Given data
---
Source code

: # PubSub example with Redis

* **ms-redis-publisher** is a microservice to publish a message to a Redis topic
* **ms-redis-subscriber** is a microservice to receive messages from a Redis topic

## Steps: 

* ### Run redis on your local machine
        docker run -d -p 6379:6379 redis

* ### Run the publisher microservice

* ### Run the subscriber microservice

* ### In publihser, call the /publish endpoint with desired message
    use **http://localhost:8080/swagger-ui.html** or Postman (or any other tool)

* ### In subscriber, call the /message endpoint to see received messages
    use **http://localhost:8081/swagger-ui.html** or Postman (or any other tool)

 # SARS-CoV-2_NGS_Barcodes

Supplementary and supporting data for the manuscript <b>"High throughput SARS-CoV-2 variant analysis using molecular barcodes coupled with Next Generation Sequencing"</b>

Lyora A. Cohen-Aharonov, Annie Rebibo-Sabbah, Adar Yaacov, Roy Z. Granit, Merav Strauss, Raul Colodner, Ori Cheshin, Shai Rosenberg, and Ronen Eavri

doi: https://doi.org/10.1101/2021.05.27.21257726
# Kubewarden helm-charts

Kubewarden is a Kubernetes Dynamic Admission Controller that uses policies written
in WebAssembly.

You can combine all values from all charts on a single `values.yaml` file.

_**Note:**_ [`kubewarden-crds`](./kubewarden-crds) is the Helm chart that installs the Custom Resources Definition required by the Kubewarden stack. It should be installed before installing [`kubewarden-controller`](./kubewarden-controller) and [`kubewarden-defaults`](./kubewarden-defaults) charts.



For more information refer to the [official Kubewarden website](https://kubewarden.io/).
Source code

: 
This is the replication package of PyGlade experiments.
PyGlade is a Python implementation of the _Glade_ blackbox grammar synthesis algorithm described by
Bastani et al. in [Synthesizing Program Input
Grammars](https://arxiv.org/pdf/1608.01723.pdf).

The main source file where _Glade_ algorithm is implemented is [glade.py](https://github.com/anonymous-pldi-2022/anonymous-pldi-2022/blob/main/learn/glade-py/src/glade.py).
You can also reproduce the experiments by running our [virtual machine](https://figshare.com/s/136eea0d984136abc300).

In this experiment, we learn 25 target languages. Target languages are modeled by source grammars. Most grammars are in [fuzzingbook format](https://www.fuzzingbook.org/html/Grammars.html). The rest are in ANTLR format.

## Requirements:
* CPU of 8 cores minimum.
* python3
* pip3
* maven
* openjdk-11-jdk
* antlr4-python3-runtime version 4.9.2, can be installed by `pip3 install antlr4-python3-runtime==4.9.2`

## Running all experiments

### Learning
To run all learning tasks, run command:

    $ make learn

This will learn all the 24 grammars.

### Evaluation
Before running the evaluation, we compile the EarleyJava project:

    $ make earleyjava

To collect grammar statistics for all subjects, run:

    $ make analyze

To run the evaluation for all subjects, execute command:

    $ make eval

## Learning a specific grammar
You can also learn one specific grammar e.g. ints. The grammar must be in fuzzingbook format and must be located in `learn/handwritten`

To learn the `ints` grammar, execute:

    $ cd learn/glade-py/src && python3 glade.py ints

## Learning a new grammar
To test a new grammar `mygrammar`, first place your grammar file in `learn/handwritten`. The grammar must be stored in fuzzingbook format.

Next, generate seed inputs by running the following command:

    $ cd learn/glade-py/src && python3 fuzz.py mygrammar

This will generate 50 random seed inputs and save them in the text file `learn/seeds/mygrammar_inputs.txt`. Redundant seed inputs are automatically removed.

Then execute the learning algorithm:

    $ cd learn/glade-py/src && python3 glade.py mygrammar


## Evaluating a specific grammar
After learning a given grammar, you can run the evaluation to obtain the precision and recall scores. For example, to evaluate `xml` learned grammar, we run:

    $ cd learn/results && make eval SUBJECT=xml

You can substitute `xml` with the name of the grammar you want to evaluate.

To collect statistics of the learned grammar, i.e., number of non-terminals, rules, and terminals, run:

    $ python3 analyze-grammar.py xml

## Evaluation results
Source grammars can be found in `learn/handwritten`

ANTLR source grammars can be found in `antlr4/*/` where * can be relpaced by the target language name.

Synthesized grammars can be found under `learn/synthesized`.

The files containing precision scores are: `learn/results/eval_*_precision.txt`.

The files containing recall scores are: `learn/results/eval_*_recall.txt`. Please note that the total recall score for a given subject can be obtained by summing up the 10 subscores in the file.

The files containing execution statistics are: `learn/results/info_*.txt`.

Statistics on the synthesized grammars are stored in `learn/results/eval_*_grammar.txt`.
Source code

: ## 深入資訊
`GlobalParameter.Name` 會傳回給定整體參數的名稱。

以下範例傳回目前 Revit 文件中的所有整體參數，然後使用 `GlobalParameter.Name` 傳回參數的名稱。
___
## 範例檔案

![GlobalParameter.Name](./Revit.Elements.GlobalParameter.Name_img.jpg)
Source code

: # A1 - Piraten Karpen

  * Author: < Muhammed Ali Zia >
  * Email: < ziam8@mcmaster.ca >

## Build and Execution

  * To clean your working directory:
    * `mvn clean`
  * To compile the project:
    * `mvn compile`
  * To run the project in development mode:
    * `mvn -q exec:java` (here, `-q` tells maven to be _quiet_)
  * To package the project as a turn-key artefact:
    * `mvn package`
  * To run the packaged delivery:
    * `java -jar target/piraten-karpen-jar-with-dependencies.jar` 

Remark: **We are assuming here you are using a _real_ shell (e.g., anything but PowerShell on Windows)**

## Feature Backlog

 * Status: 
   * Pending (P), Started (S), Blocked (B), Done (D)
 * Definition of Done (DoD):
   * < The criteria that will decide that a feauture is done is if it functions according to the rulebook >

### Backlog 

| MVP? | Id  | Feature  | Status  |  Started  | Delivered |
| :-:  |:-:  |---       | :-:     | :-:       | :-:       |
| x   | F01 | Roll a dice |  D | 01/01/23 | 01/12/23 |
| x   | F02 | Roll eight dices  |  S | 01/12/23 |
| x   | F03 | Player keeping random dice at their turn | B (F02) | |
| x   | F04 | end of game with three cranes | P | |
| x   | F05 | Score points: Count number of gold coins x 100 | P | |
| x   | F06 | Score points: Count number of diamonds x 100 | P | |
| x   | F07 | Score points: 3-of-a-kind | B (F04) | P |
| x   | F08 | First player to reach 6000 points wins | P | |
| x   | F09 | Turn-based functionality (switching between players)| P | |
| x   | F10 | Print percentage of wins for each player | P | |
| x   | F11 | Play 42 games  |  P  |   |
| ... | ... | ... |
---
Brief
Count of lines with the string "installed" in the material above: give that number only.

Exercise response
2